The types of problems presented below with examples can help students see the operations of multiplication and division in a variety of ways, depending on whether they are equal group or comparison problems. The use of these different types of problems promotes students to reason their way to solutions and thus helps develop a better sense of operations.
Source: Guide d'enseignement efficace des mathématiques de la maternelle à la 6e année, p. 8.
The sample written problems below contain 2- or 3- digit numbers times a 1-digit number. The structures of both types of written problems also lend themselves to numbers having more digits.
Equal Group Problem
- Equal Groups: Product Unknown (Multiplication)
The school purchased 150 books for the classes. Each one cost $5. How much did the school spend on all these books?
Decomposition of the 1st factor and distributive property
\(\begin{align} 150 \times \;\$5\; &= (100 \times 5 ) + (50 \times 5 ) \\ &= 500 + 250 \\ &= \$ 750\; \end {align}\)
The school spent $750 on all of these books.
Comparison Problem (Multiplication)
Representing the situation with Cuisenaire rods or the number line helps determine the result.
- Comparison: Product Unknown
Mustapha has saved $20 in the last month.

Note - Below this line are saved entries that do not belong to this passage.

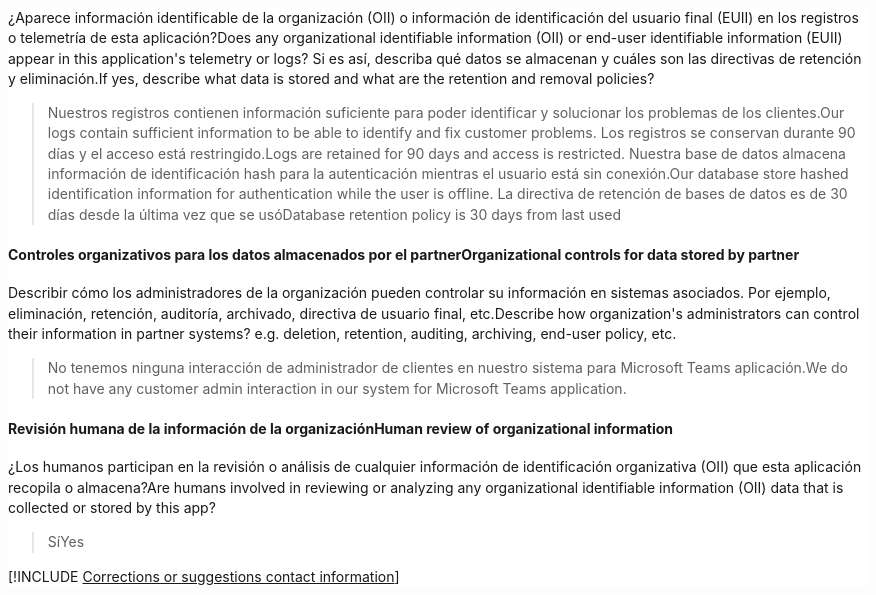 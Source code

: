 <span data-ttu-id="32da6-190">¿Aparece información identificable de la organización (OII) o información de identificación del usuario final (EUII) en los registros o telemetría de esta aplicación?</span><span class="sxs-lookup"><span data-stu-id="32da6-190">Does any organizational identifiable information (OII) or end-user identifiable information (EUII) appear in this application's telemetry or logs?</span></span> <span data-ttu-id="32da6-191">Si es así, describa qué datos se almacenan y cuáles son las directivas de retención y eliminación.</span><span class="sxs-lookup"><span data-stu-id="32da6-191">If yes, describe what data is stored and what are the retention and removal policies?</span></span>

><span data-ttu-id="32da6-192">Nuestros registros contienen información suficiente para poder identificar y solucionar los problemas de los clientes.</span><span class="sxs-lookup"><span data-stu-id="32da6-192">Our logs contain sufficient information to be able to identify and fix customer problems.</span></span> <span data-ttu-id="32da6-193">Los registros se conservan durante 90 días y el acceso está restringido.</span><span class="sxs-lookup"><span data-stu-id="32da6-193">Logs are retained for 90 days and access is restricted.</span></span> <span data-ttu-id="32da6-194">Nuestra base de datos almacena información de identificación hash para la autenticación mientras el usuario está sin conexión.</span><span class="sxs-lookup"><span data-stu-id="32da6-194">Our database store hashed identification information for authentication while the user is offline.</span></span> <span data-ttu-id="32da6-195">La directiva de retención de bases de datos es de 30 días desde la última vez que se usó</span><span class="sxs-lookup"><span data-stu-id="32da6-195">Database retention policy is 30 days from last used</span></span>

#### <a name="organizational-controls-for-data-stored-by-partner"></a><span data-ttu-id="32da6-196">Controles organizativos para los datos almacenados por el partner</span><span class="sxs-lookup"><span data-stu-id="32da6-196">Organizational controls for data stored by partner</span></span>

<span data-ttu-id="32da6-197">Describir cómo los administradores de la organización pueden controlar su información en sistemas asociados. Por ejemplo, eliminación, retención, auditoría, archivado, directiva de usuario final, etc.</span><span class="sxs-lookup"><span data-stu-id="32da6-197">Describe how organization's administrators can control their information in partner systems? e.g. deletion, retention, auditing, archiving, end-user policy, etc.</span></span>

><span data-ttu-id="32da6-198">No tenemos ninguna interacción de administrador de clientes en nuestro sistema para Microsoft Teams aplicación.</span><span class="sxs-lookup"><span data-stu-id="32da6-198">We do not have any customer admin interaction in our system for Microsoft Teams application.</span></span>

#### <a name="human-review-of-organizational-information"></a><span data-ttu-id="32da6-199">Revisión humana de la información de la organización</span><span class="sxs-lookup"><span data-stu-id="32da6-199">Human review of organizational information</span></span>

<span data-ttu-id="32da6-200">¿Los humanos participan en la revisión o análisis de cualquier información de identificación organizativa (OII) que esta aplicación recopila o almacena?</span><span class="sxs-lookup"><span data-stu-id="32da6-200">Are humans involved in reviewing or analyzing any organizational identifiable information (OII) data that is collected or stored by this app?</span></span>

><span data-ttu-id="32da6-201">Sí</span><span class="sxs-lookup"><span data-stu-id="32da6-201">Yes</span></span>

[!INCLUDE [Corrections or suggestions contact information](../includes/corrections-or-suggestions.md)]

For his part, Michel saved 4 times more. How much money did Michel save?
\(4; \times \;\$20; \; = \;?\)
Cuisenaire Rods
\(\begin{align} 4 \times \$20\; &= 20 + 20 + 20 + 20 \\ &= \$80\; \end{align}\)
Michel saved $80.
Source: adapted from Guide d'enseignement efficace des mathématiques de la maternelle à la 6e année, p. 10-11.
In the early stages of learning multiplication, students recognize that the situation presents the same quantity "many times" and they use equal groups to represent the situation and repeated addition to get the answer. As students progress, it is important that they see the concept of multiplication rather than addition and learn other representations.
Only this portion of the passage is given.